Studentenleven
?Schaken met een cognacje erbij?
Petra Meijer
woensdag 18 maart 2015
© Marc de Haan

Huis: Francois Houttijnshof 9

Grootte: 45 m2

Bewoners: 2

Kost: € 843 incl.

Hoe komen jullie aan deze hofjeswoning?

Jessie Melman: ‘Ik ben samen met een oud-huisgenootje hierheen verhuisd. Zij stond al heel lang op de wachtlijst en vroeg mij mee. Na een paar maanden is ze verhuisd en ik moest snel een nieuwe huisgenoot opgeven.’

Douwe Kijvekamp: ‘Samenwonen stond eigenlijk niet op de planning, maar zo’n kans krijg je nooit meer, en het bevalt goed. We zijn drieënhalf jaar samen, waarvan ik twee jaar in het buitenland gewoond heb. Het is fijn om een vaste plek te hebben.’

Waar woonde je eerst?

Melman: ‘In een groot studentenhuis op de Hooigracht, met zeventien mensen van allerlei verenigingen. Het was heel gezellig, maar dat was ook wel te zien. Als je wilde koken, moest je eerst vieze pannen afwassen. Op een gegeven moment ging de kat ook nog eens weg. Toen liepen er tijdens het koken muizen door de keuken. En als het begon te regenen kwam er een horde door het keukenraam. Ik mis de huisgenoten wel, maar niet het samenwonen met zoveel mensen.’

Kijvekamp: ‘Gelukkig hebben we hier ook leuke buren. Binnenkort zijn er hofjesconcerten. Dan gaan we waarschijnlijk biertjes verkopen.’

Wat zeggen bezoekers als ze bij jullie binnenkomen?

Melman: ‘Ze vinden het altijd schattig. Het huisje is heel sfeervol. Het heeft allemaal rare hoekjes en kastjes, een stenen vloer, een keukenraam met kleine glazen vakjes die uitkijkt op het hofje en een sfeervolle slaapkamer met prachtige houten balken. Op het hofje zie je de oude wc’s, het zijn nu opslagkasten met hartjes in de deuren.’
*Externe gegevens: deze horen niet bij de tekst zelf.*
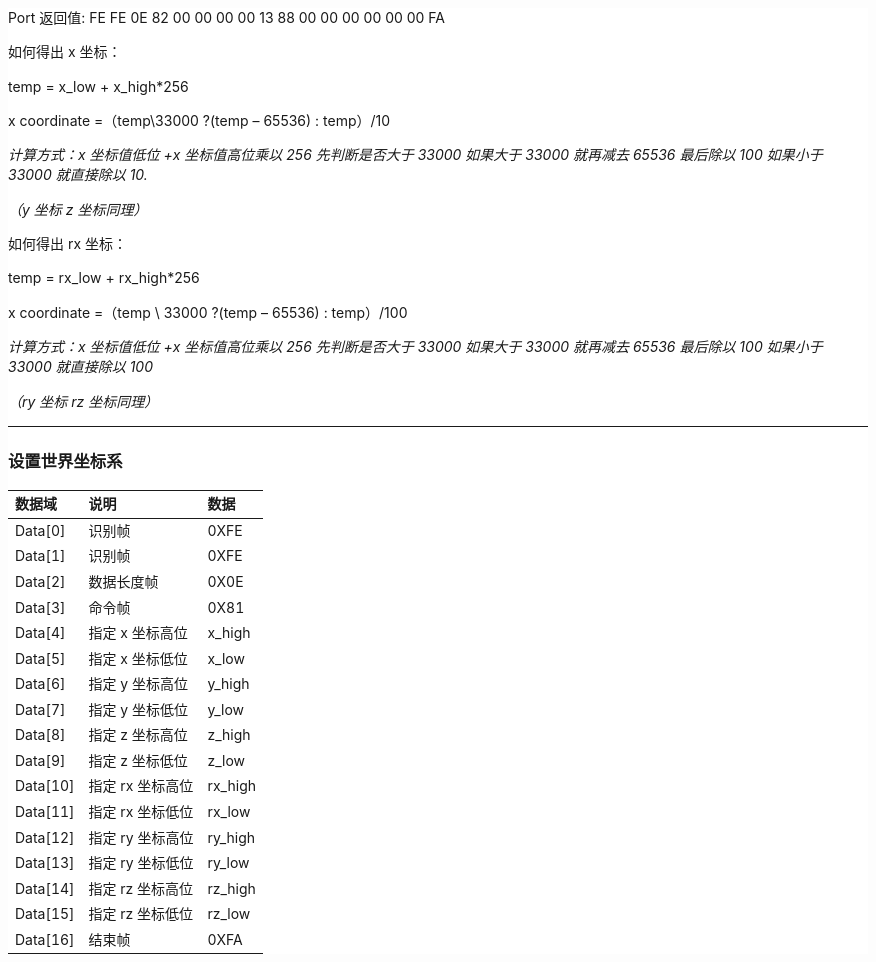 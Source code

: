 
Port 返回值: FE FE 0E 82 00 00 00 00 13 88 00 00 00 00 00 00 FA

如何得出 x 坐标：

temp = x_low + x_high\*256

x coordinate =（temp\33000 ?(temp – 65536) : temp）/10

_计算方式：x 坐标值低位 +x 坐标值高位乘以 256 先判断是否大于 33000 如果大于 33000 就再减去 65536 最后除以 100 如果小于 33000 就直接除以 10._

_（y 坐标 z 坐标同理）_

如何得出 rx 坐标：

temp = rx_low + rx_high\*256

x coordinate =（temp \ 33000 ?(temp – 65536) : temp）/100

_计算方式：x 坐标值低位 +x 坐标值高位乘以 256 先判断是否大于 33000 如果大于 33000 就再减去 65536 最后除以 100 如果小于 33000 就直接除以 100_

_（ry 坐标 rz 坐标同理）_

---

### 设置世界坐标系

| **数据域** | **说明**         | **数据** |
| :--------- | :--------------- | :------- |
| Data[0]    | 识别帧           | 0XFE     |
| Data[1]    | 识别帧           | 0XFE     |
| Data[2]    | 数据长度帧       | 0X0E     |
| Data[3]    | 命令帧           | 0X81     |
| Data[4]    | 指定 x 坐标高位  | x_high   |
| Data[5]    | 指定 x 坐标低位  | x_low    |
| Data[6]    | 指定 y 坐标高位  | y_high   |
| Data[7]    | 指定 y 坐标低位  | y_low    |
| Data[8]    | 指定 z 坐标高位  | z_high   |
| Data[9]    | 指定 z 坐标低位  | z_low    |
| Data[10]   | 指定 rx 坐标高位 | rx_high  |
| Data[11]   | 指定 rx 坐标低位 | rx_low   |
| Data[12]   | 指定 ry 坐标高位 | ry_high  |
| Data[13]   | 指定 ry 坐标低位 | ry_low   |
| Data[14]   | 指定 rz 坐标高位 | rz_high  |
| Data[15]   | 指定 rz 坐标低位 | rz_low   |
| Data[16]   | 结束帧           | 0XFA     |

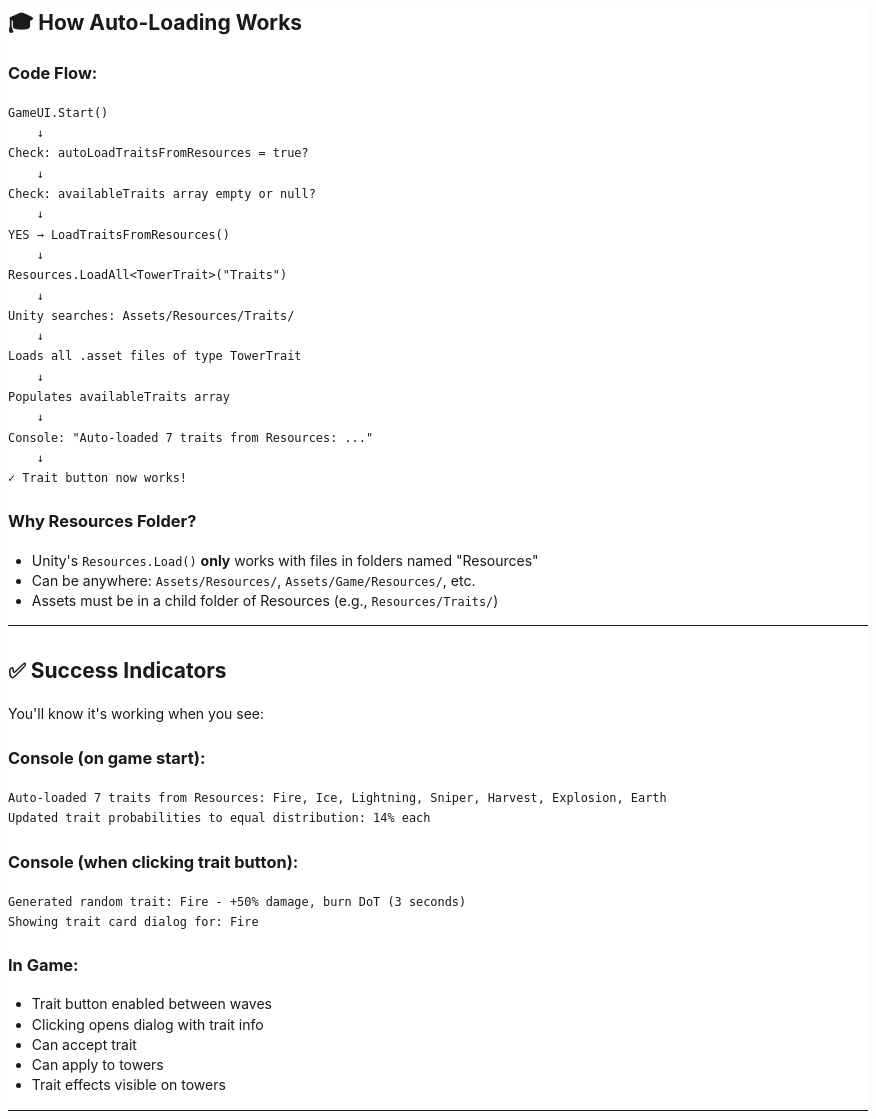 
## 🎓 How Auto-Loading Works

### Code Flow:
```
GameUI.Start()
    ↓
Check: autoLoadTraitsFromResources = true?
    ↓
Check: availableTraits array empty or null?
    ↓
YES → LoadTraitsFromResources()
    ↓
Resources.LoadAll<TowerTrait>("Traits")
    ↓
Unity searches: Assets/Resources/Traits/
    ↓
Loads all .asset files of type TowerTrait
    ↓
Populates availableTraits array
    ↓
Console: "Auto-loaded 7 traits from Resources: ..."
    ↓
✓ Trait button now works!
```

### Why Resources Folder?
- Unity's `Resources.Load()` **only** works with files in folders named "Resources"
- Can be anywhere: `Assets/Resources/`, `Assets/Game/Resources/`, etc.
- Assets must be in a child folder of Resources (e.g., `Resources/Traits/`)

---

## ✅ Success Indicators

You'll know it's working when you see:

### Console (on game start):
```
Auto-loaded 7 traits from Resources: Fire, Ice, Lightning, Sniper, Harvest, Explosion, Earth
Updated trait probabilities to equal distribution: 14% each
```

### Console (when clicking trait button):
```
Generated random trait: Fire - +50% damage, burn DoT (3 seconds)
Showing trait card dialog for: Fire
```

### In Game:
- Trait button enabled between waves
- Clicking opens dialog with trait info
- Can accept trait
- Can apply to towers
- Trait effects visible on towers

--- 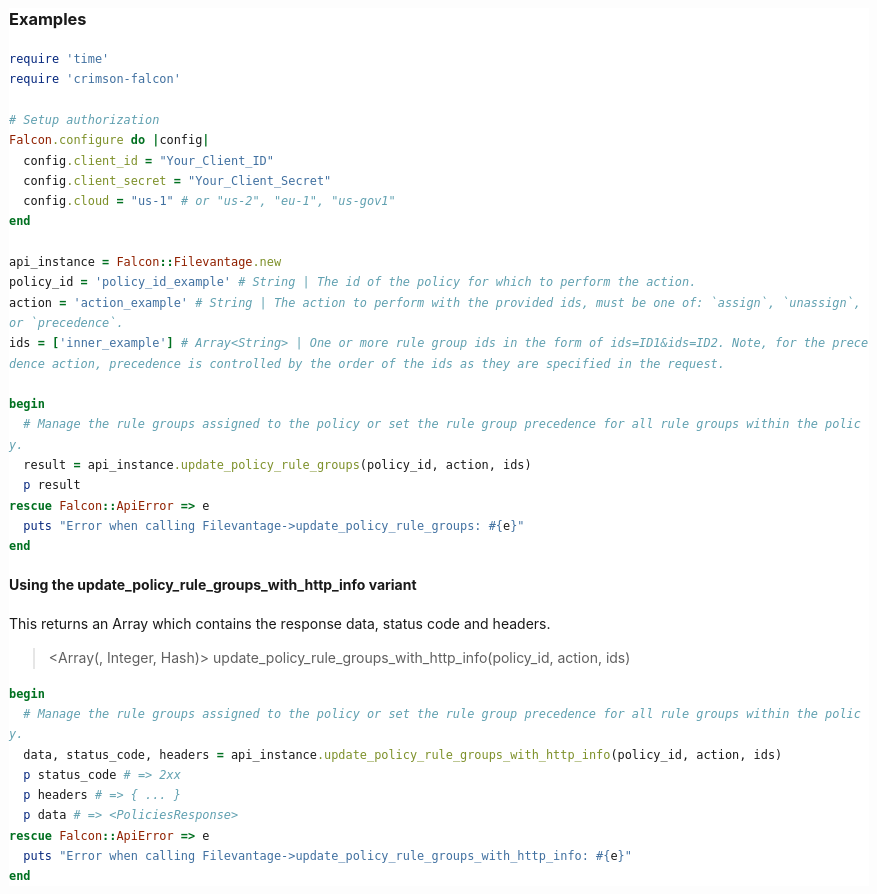 ### Examples

```ruby
require 'time'
require 'crimson-falcon'

# Setup authorization
Falcon.configure do |config|
  config.client_id = "Your_Client_ID"
  config.client_secret = "Your_Client_Secret"
  config.cloud = "us-1" # or "us-2", "eu-1", "us-gov1"
end

api_instance = Falcon::Filevantage.new
policy_id = 'policy_id_example' # String | The id of the policy for which to perform the action.
action = 'action_example' # String | The action to perform with the provided ids, must be one of: `assign`, `unassign`, or `precedence`.
ids = ['inner_example'] # Array<String> | One or more rule group ids in the form of ids=ID1&ids=ID2. Note, for the precedence action, precedence is controlled by the order of the ids as they are specified in the request.

begin
  # Manage the rule groups assigned to the policy or set the rule group precedence for all rule groups within the policy.
  result = api_instance.update_policy_rule_groups(policy_id, action, ids)
  p result
rescue Falcon::ApiError => e
  puts "Error when calling Filevantage->update_policy_rule_groups: #{e}"
end
```

#### Using the update_policy_rule_groups_with_http_info variant

This returns an Array which contains the response data, status code and headers.

> <Array(<PoliciesResponse>, Integer, Hash)> update_policy_rule_groups_with_http_info(policy_id, action, ids)

```ruby
begin
  # Manage the rule groups assigned to the policy or set the rule group precedence for all rule groups within the policy.
  data, status_code, headers = api_instance.update_policy_rule_groups_with_http_info(policy_id, action, ids)
  p status_code # => 2xx
  p headers # => { ... }
  p data # => <PoliciesResponse>
rescue Falcon::ApiError => e
  puts "Error when calling Filevantage->update_policy_rule_groups_with_http_info: #{e}"
end
```
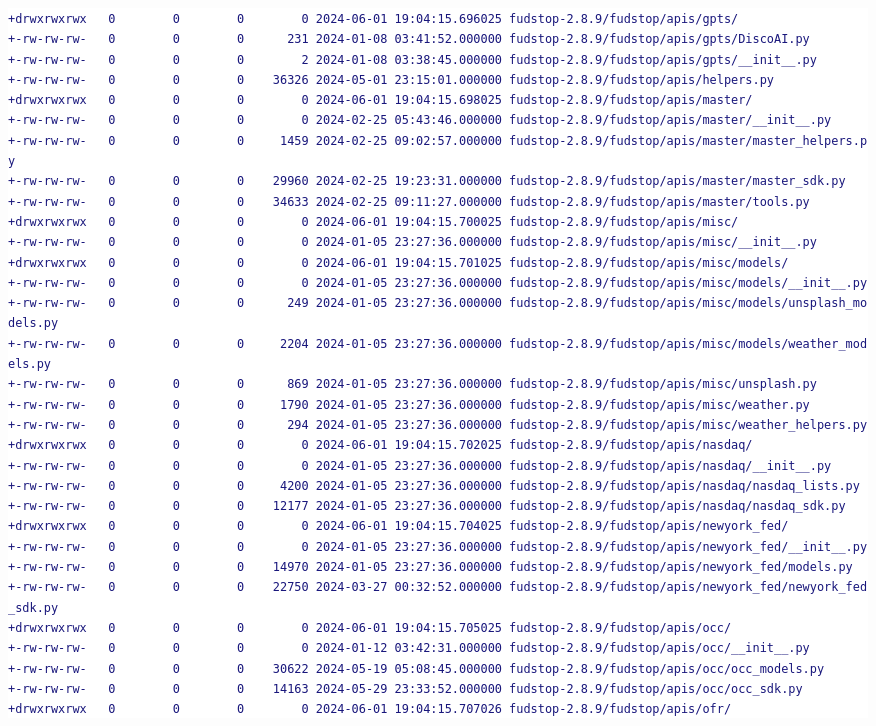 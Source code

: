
 ```diff
+drwxrwxrwx   0        0        0        0 2024-06-01 19:04:15.696025 fudstop-2.8.9/fudstop/apis/gpts/
+-rw-rw-rw-   0        0        0      231 2024-01-08 03:41:52.000000 fudstop-2.8.9/fudstop/apis/gpts/DiscoAI.py
+-rw-rw-rw-   0        0        0        2 2024-01-08 03:38:45.000000 fudstop-2.8.9/fudstop/apis/gpts/__init__.py
+-rw-rw-rw-   0        0        0    36326 2024-05-01 23:15:01.000000 fudstop-2.8.9/fudstop/apis/helpers.py
+drwxrwxrwx   0        0        0        0 2024-06-01 19:04:15.698025 fudstop-2.8.9/fudstop/apis/master/
+-rw-rw-rw-   0        0        0        0 2024-02-25 05:43:46.000000 fudstop-2.8.9/fudstop/apis/master/__init__.py
+-rw-rw-rw-   0        0        0     1459 2024-02-25 09:02:57.000000 fudstop-2.8.9/fudstop/apis/master/master_helpers.py
+-rw-rw-rw-   0        0        0    29960 2024-02-25 19:23:31.000000 fudstop-2.8.9/fudstop/apis/master/master_sdk.py
+-rw-rw-rw-   0        0        0    34633 2024-02-25 09:11:27.000000 fudstop-2.8.9/fudstop/apis/master/tools.py
+drwxrwxrwx   0        0        0        0 2024-06-01 19:04:15.700025 fudstop-2.8.9/fudstop/apis/misc/
+-rw-rw-rw-   0        0        0        0 2024-01-05 23:27:36.000000 fudstop-2.8.9/fudstop/apis/misc/__init__.py
+drwxrwxrwx   0        0        0        0 2024-06-01 19:04:15.701025 fudstop-2.8.9/fudstop/apis/misc/models/
+-rw-rw-rw-   0        0        0        0 2024-01-05 23:27:36.000000 fudstop-2.8.9/fudstop/apis/misc/models/__init__.py
+-rw-rw-rw-   0        0        0      249 2024-01-05 23:27:36.000000 fudstop-2.8.9/fudstop/apis/misc/models/unsplash_models.py
+-rw-rw-rw-   0        0        0     2204 2024-01-05 23:27:36.000000 fudstop-2.8.9/fudstop/apis/misc/models/weather_models.py
+-rw-rw-rw-   0        0        0      869 2024-01-05 23:27:36.000000 fudstop-2.8.9/fudstop/apis/misc/unsplash.py
+-rw-rw-rw-   0        0        0     1790 2024-01-05 23:27:36.000000 fudstop-2.8.9/fudstop/apis/misc/weather.py
+-rw-rw-rw-   0        0        0      294 2024-01-05 23:27:36.000000 fudstop-2.8.9/fudstop/apis/misc/weather_helpers.py
+drwxrwxrwx   0        0        0        0 2024-06-01 19:04:15.702025 fudstop-2.8.9/fudstop/apis/nasdaq/
+-rw-rw-rw-   0        0        0        0 2024-01-05 23:27:36.000000 fudstop-2.8.9/fudstop/apis/nasdaq/__init__.py
+-rw-rw-rw-   0        0        0     4200 2024-01-05 23:27:36.000000 fudstop-2.8.9/fudstop/apis/nasdaq/nasdaq_lists.py
+-rw-rw-rw-   0        0        0    12177 2024-01-05 23:27:36.000000 fudstop-2.8.9/fudstop/apis/nasdaq/nasdaq_sdk.py
+drwxrwxrwx   0        0        0        0 2024-06-01 19:04:15.704025 fudstop-2.8.9/fudstop/apis/newyork_fed/
+-rw-rw-rw-   0        0        0        0 2024-01-05 23:27:36.000000 fudstop-2.8.9/fudstop/apis/newyork_fed/__init__.py
+-rw-rw-rw-   0        0        0    14970 2024-01-05 23:27:36.000000 fudstop-2.8.9/fudstop/apis/newyork_fed/models.py
+-rw-rw-rw-   0        0        0    22750 2024-03-27 00:32:52.000000 fudstop-2.8.9/fudstop/apis/newyork_fed/newyork_fed_sdk.py
+drwxrwxrwx   0        0        0        0 2024-06-01 19:04:15.705025 fudstop-2.8.9/fudstop/apis/occ/
+-rw-rw-rw-   0        0        0        0 2024-01-12 03:42:31.000000 fudstop-2.8.9/fudstop/apis/occ/__init__.py
+-rw-rw-rw-   0        0        0    30622 2024-05-19 05:08:45.000000 fudstop-2.8.9/fudstop/apis/occ/occ_models.py
+-rw-rw-rw-   0        0        0    14163 2024-05-29 23:33:52.000000 fudstop-2.8.9/fudstop/apis/occ/occ_sdk.py
+drwxrwxrwx   0        0        0        0 2024-06-01 19:04:15.707026 fudstop-2.8.9/fudstop/apis/ofr/
``` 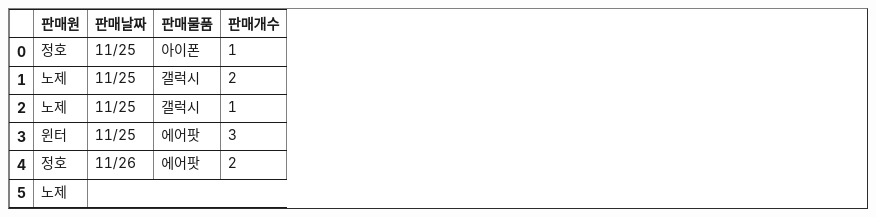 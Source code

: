


<div>
<style scoped>
    .dataframe tbody tr th:only-of-type {
        vertical-align: middle;
    }

    .dataframe tbody tr th {
        vertical-align: top;
    }
    
    .dataframe thead th {
        text-align: right;
    }
</style>
<table border="1" class="dataframe">
  <thead>
    <tr style="text-align: right;">
      <th></th>
      <th>판매원</th>
      <th>판매날짜</th>
      <th>판매물품</th>
      <th>판매개수</th>
    </tr>
  </thead>
  <tbody>
    <tr>
      <th>0</th>
      <td>정호</td>
      <td>11/25</td>
      <td>아이폰</td>
      <td>1</td>
    </tr>
    <tr>
      <th>1</th>
      <td>노제</td>
      <td>11/25</td>
      <td>갤럭시</td>
      <td>2</td>
    </tr>
    <tr>
      <th>2</th>
      <td>노제</td>
      <td>11/25</td>
      <td>갤럭시</td>
      <td>1</td>
    </tr>
    <tr>
      <th>3</th>
      <td>윈터</td>
      <td>11/25</td>
      <td>에어팟</td>
      <td>3</td>
    </tr>
    <tr>
      <th>4</th>
      <td>정호</td>
      <td>11/26</td>
      <td>에어팟</td>
      <td>2</td>
    </tr>
    <tr>
      <th>5</th>
      <td>노제</td> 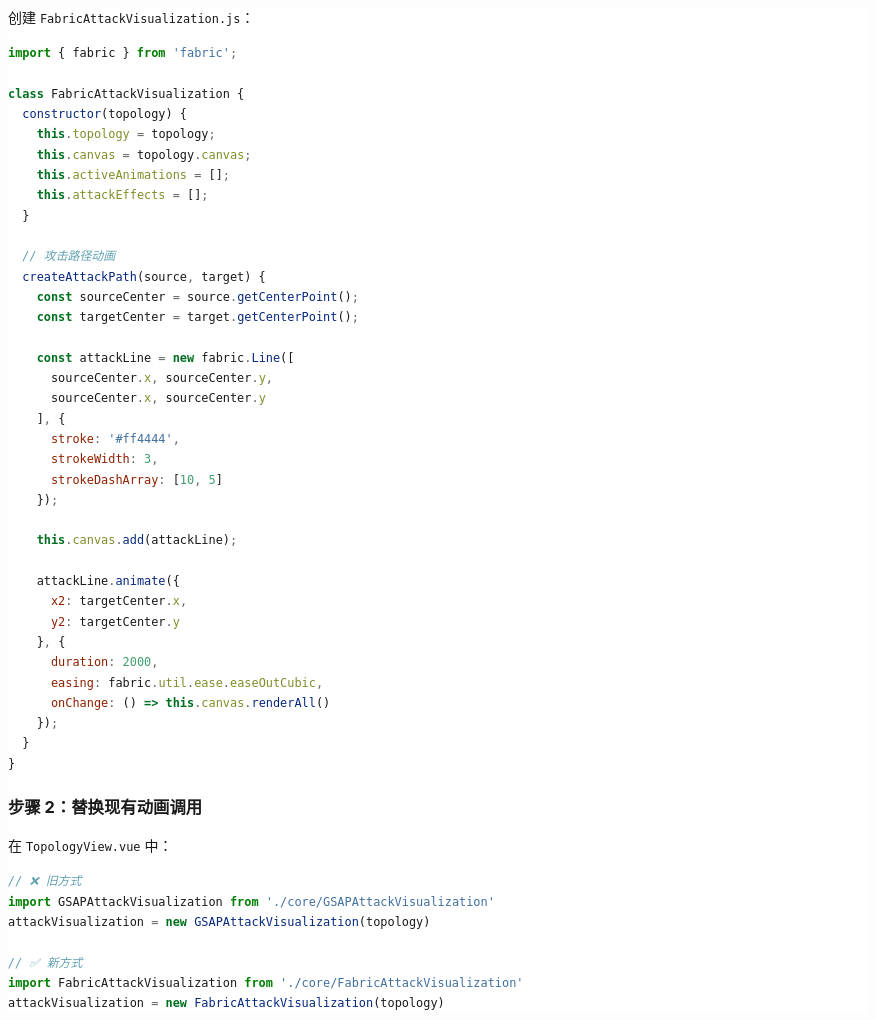 创建 `FabricAttackVisualization.js`：

```javascript
import { fabric } from 'fabric';

class FabricAttackVisualization {
  constructor(topology) {
    this.topology = topology;
    this.canvas = topology.canvas;
    this.activeAnimations = [];
    this.attackEffects = [];
  }

  // 攻击路径动画
  createAttackPath(source, target) {
    const sourceCenter = source.getCenterPoint();
    const targetCenter = target.getCenterPoint();
    
    const attackLine = new fabric.Line([
      sourceCenter.x, sourceCenter.y,
      sourceCenter.x, sourceCenter.y
    ], {
      stroke: '#ff4444',
      strokeWidth: 3,
      strokeDashArray: [10, 5]
    });
    
    this.canvas.add(attackLine);
    
    attackLine.animate({
      x2: targetCenter.x,
      y2: targetCenter.y
    }, {
      duration: 2000,
      easing: fabric.util.ease.easeOutCubic,
      onChange: () => this.canvas.renderAll()
    });
  }
}
```

### 步骤 2：替换现有动画调用

在 `TopologyView.vue` 中：

```javascript
// ❌ 旧方式
import GSAPAttackVisualization from './core/GSAPAttackVisualization'
attackVisualization = new GSAPAttackVisualization(topology)

// ✅ 新方式
import FabricAttackVisualization from './core/FabricAttackVisualization'
attackVisualization = new FabricAttackVisualization(topology)
```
Kijvekamp: ‘Dit hofje werd in 1737 gesticht. De huizen waren gebouwd voor weduwen, er mochten ook geen mannen komen.’

Moest er veel aan gebeuren?

Kijvekamp: ‘We hebben elke centimeter geschilderd. Het huis heeft drie kamers, op elke verdieping een. Elke ruimte heeft zijn eigen karakter. De slaapkamer is klein, knus en romantisch, in de woonkamer kun je lekker hangen.’

Melman: ‘In de eetkamer hebben we een grote tafel, waar je met vrienden aan kunt zitten of een potje kunt schaken. Dat doen we regelmatig, met een cognacje erbij.’

Waren jullie het meteen eens over de inrichting?

Melman: ‘In de hoek van de eetkamer staan nog drie kartonnen dozen. In de bovenste zitten zijn modelvliegtuigjes.’

Kijvekamp: ‘Dat is nog een punt van onderhandeling. Ik heb luchtvaarttechniek gestudeerd en werk in de luchtvaart. Daarom krijg ik regelmatig modelvliegtuigen cadeau. In mijn oude studio stonden ze midden in mijn kamer. Waar ze nu moeten komen, daar zijn we nog niet uit. Ik moet er nog even goed over nadenken waarop ik ga inzetten.’

Melman: ‘In de andere dozen zitten spullen van mij die hij niet mooi vindt. Hij heeft een hekel aan mijn ‘dingetjes’.’

Kijvekamp: ‘Heel veel kaarsenhouders en fotolijstjes. En drie theedozen. Je weet wel: dingetjes.’

Melman: ‘En het servies van mijn oma, met ganzen en strikjes. Dat vind hij ook niet mooi. Maar we komen er wel uit. Waarschijnlijk krijg ik een kat, en hij zijn vliegtuigjes.’